*** Opening of Available records ***
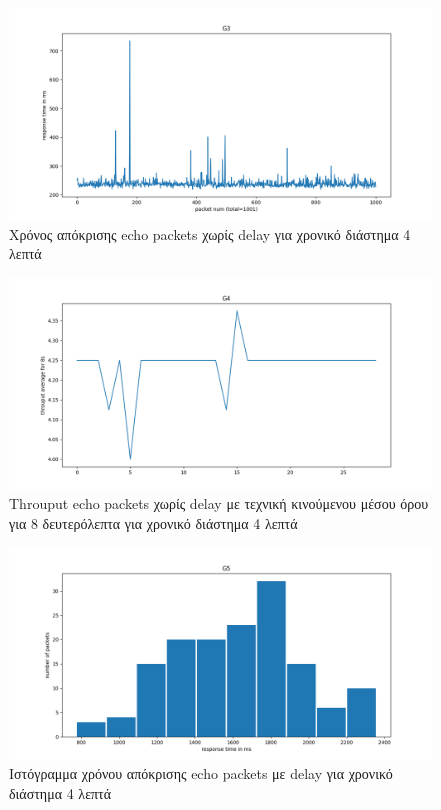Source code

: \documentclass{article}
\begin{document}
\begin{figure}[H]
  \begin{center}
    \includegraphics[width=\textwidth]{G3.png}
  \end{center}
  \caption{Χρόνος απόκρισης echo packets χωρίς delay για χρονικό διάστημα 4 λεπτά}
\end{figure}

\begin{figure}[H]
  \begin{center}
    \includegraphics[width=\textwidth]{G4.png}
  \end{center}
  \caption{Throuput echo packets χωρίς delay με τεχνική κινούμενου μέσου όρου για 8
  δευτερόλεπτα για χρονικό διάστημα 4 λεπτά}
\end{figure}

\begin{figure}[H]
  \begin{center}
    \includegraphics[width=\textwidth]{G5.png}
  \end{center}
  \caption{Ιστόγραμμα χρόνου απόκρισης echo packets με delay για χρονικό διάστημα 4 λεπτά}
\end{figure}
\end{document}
*** Close of Available records ***
*** Opening of Available records ***
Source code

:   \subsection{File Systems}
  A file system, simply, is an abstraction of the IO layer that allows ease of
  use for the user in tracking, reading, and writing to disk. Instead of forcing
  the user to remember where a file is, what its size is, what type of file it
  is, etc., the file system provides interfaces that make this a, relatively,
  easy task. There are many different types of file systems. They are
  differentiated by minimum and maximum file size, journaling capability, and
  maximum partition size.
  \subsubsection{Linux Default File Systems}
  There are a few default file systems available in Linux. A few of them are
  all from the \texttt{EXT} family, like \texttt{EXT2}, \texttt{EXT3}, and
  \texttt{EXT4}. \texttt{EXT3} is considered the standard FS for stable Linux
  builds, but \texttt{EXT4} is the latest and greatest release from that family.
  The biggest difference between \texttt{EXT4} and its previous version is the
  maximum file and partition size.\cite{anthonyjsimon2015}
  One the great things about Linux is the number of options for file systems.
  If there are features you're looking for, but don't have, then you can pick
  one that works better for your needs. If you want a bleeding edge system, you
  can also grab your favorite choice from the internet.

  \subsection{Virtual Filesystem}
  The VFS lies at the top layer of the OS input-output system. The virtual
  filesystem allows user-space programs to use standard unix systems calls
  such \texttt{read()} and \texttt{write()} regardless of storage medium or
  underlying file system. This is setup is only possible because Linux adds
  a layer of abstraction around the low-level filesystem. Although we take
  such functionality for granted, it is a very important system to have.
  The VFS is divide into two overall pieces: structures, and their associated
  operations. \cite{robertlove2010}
*** Close of Available records ***
*** Opening of Available records ***
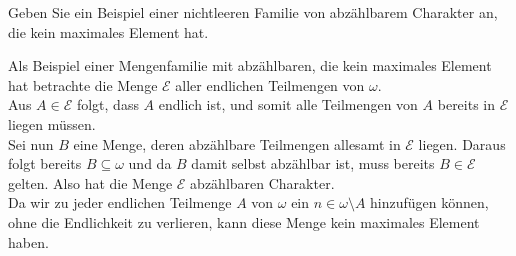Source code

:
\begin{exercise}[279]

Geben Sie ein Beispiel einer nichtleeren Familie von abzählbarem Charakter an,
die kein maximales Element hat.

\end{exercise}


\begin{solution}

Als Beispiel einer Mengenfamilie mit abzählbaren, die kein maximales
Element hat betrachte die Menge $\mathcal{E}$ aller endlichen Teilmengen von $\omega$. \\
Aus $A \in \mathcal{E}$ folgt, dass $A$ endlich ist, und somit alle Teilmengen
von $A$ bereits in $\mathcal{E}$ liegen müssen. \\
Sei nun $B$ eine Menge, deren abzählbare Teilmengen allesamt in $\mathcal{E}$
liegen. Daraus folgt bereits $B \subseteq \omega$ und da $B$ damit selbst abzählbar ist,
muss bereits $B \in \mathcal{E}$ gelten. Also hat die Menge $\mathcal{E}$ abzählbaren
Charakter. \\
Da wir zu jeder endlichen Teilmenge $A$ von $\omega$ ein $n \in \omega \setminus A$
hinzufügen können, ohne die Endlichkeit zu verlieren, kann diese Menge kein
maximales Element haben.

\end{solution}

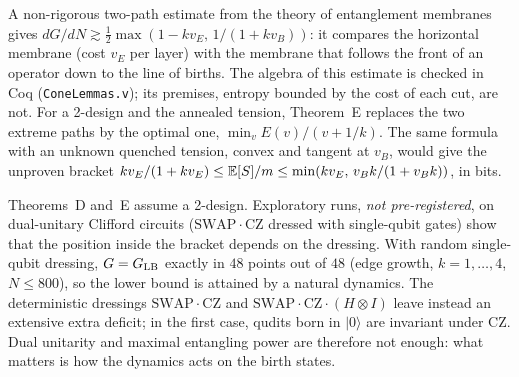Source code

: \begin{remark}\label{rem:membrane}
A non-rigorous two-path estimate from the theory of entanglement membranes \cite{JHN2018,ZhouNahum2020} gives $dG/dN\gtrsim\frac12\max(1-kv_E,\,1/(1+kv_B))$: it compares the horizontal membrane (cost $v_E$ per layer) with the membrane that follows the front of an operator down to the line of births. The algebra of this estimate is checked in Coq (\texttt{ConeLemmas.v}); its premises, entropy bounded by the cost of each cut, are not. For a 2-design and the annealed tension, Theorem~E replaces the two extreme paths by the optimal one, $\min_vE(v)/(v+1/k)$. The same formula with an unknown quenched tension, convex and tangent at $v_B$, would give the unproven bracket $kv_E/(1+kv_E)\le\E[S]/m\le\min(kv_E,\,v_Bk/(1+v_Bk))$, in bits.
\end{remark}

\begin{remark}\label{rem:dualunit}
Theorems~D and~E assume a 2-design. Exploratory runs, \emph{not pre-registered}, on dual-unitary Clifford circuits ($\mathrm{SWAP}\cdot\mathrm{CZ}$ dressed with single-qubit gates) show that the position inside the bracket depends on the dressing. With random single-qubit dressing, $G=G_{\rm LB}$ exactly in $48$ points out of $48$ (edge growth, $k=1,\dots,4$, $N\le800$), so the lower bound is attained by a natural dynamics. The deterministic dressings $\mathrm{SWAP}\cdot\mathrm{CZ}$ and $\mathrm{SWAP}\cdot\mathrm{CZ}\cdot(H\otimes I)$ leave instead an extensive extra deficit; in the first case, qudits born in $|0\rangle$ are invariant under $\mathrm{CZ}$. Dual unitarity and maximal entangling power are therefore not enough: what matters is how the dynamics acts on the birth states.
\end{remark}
*** Close of Available records ***
Activity →
Above are the records; report each line in them that includes the word "Beispiel".

Solution to this exercise →
Geben Sie ein Beispiel einer nichtleeren Familie von abzählbarem Charakter an,
Als Beispiel einer Mengenfamilie mit abzählbaren, die kein maximales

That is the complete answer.